- Exercise:
Could you output all of the records below exactly as they appear?

- Supplied records:
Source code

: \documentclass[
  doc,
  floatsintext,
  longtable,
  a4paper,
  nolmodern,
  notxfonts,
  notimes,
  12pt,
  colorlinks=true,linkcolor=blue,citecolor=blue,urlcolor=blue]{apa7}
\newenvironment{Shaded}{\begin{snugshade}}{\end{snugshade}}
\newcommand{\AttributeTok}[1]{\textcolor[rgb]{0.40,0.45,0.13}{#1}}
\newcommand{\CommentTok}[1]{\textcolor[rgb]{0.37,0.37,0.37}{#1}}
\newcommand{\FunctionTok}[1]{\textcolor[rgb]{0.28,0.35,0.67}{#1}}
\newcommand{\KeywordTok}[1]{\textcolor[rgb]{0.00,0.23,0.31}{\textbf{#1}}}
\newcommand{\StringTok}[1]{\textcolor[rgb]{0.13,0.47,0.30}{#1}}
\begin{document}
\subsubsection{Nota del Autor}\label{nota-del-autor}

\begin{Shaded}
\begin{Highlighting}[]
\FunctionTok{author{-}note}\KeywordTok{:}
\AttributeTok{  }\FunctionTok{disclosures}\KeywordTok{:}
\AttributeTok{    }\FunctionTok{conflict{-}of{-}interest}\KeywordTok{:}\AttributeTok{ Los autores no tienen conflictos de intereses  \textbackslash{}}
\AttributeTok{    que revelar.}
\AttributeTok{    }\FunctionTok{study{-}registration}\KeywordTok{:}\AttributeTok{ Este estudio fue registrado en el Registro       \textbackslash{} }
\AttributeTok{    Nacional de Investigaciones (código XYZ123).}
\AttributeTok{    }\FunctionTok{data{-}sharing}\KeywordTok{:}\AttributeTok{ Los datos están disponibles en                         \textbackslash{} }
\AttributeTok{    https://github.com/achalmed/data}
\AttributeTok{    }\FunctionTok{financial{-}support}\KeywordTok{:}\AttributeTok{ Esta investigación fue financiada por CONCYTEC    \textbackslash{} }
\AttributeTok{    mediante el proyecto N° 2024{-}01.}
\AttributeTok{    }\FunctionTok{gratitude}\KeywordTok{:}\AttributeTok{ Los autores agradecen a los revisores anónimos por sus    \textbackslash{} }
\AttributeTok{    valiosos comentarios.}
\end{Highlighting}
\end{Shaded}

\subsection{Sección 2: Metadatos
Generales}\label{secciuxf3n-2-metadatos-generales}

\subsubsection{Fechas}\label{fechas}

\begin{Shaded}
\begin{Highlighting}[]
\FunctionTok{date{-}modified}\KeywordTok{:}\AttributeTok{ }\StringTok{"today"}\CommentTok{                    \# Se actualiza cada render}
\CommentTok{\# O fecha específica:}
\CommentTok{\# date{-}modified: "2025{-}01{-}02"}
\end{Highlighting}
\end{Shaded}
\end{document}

- Result of the exercise:
Source code

: \documentclass[
  doc,
  floatsintext,
  longtable,
  a4paper,
  nolmodern,
  notxfonts,
  notimes,
  12pt,
  colorlinks=true,linkcolor=blue,citecolor=blue,urlcolor=blue]{apa7}
\newenvironment{Shaded}{\begin{snugshade}}{\end{snugshade}}
\newcommand{\AttributeTok}[1]{\textcolor[rgb]{0.40,0.45,0.13}{#1}}
\newcommand{\CommentTok}[1]{\textcolor[rgb]{0.37,0.37,0.37}{#1}}
\newcommand{\FunctionTok}[1]{\textcolor[rgb]{0.28,0.35,0.67}{#1}}
\newcommand{\KeywordTok}[1]{\textcolor[rgb]{0.00,0.23,0.31}{\textbf{#1}}}
\newcommand{\StringTok}[1]{\textcolor[rgb]{0.13,0.47,0.30}{#1}}
\begin{document}
\subsubsection{Nota del Autor}\label{nota-del-autor}

\begin{Shaded}
\begin{Highlighting}[]
\FunctionTok{author{-}note}\KeywordTok{:}
\AttributeTok{  }\FunctionTok{disclosures}\KeywordTok{:}
\AttributeTok{    }\FunctionTok{conflict{-}of{-}interest}\KeywordTok{:}\AttributeTok{ Los autores no tienen conflictos de intereses  \textbackslash{}}
\AttributeTok{    que revelar.}
\AttributeTok{    }\FunctionTok{study{-}registration}\KeywordTok{:}\AttributeTok{ Este estudio fue registrado en el Registro       \textbackslash{} }
\AttributeTok{    Nacional de Investigaciones (código XYZ123).}
\AttributeTok{    }\FunctionTok{data{-}sharing}\KeywordTok{:}\AttributeTok{ Los datos están disponibles en                         \textbackslash{} }
\AttributeTok{    https://github.com/achalmed/data}
\AttributeTok{    }\FunctionTok{financial{-}support}\KeywordTok{:}\AttributeTok{ Esta investigación fue financiada por CONCYTEC    \textbackslash{} }
\AttributeTok{    mediante el proyecto N° 2024{-}01.}
\AttributeTok{    }\FunctionTok{gratitude}\KeywordTok{:}\AttributeTok{ Los autores agradecen a los revisores anónimos por sus    \textbackslash{} }
\AttributeTok{    valiosos comentarios.}
\end{Highlighting}
\end{Shaded}

\subsection{Sección 2: Metadatos
Generales}\label{secciuxf3n-2-metadatos-generales}

\subsubsection{Fechas}\label{fechas}

\begin{Shaded}
\begin{Highlighting}[]
\FunctionTok{date{-}modified}\KeywordTok{:}\AttributeTok{ }\StringTok{"today"}\CommentTok{                    \# Se actualiza cada render}
\CommentTok{\# O fecha específica:}
\CommentTok{\# date{-}modified: "2025{-}01{-}02"}
\end{Highlighting}
\end{Shaded}
\end{document}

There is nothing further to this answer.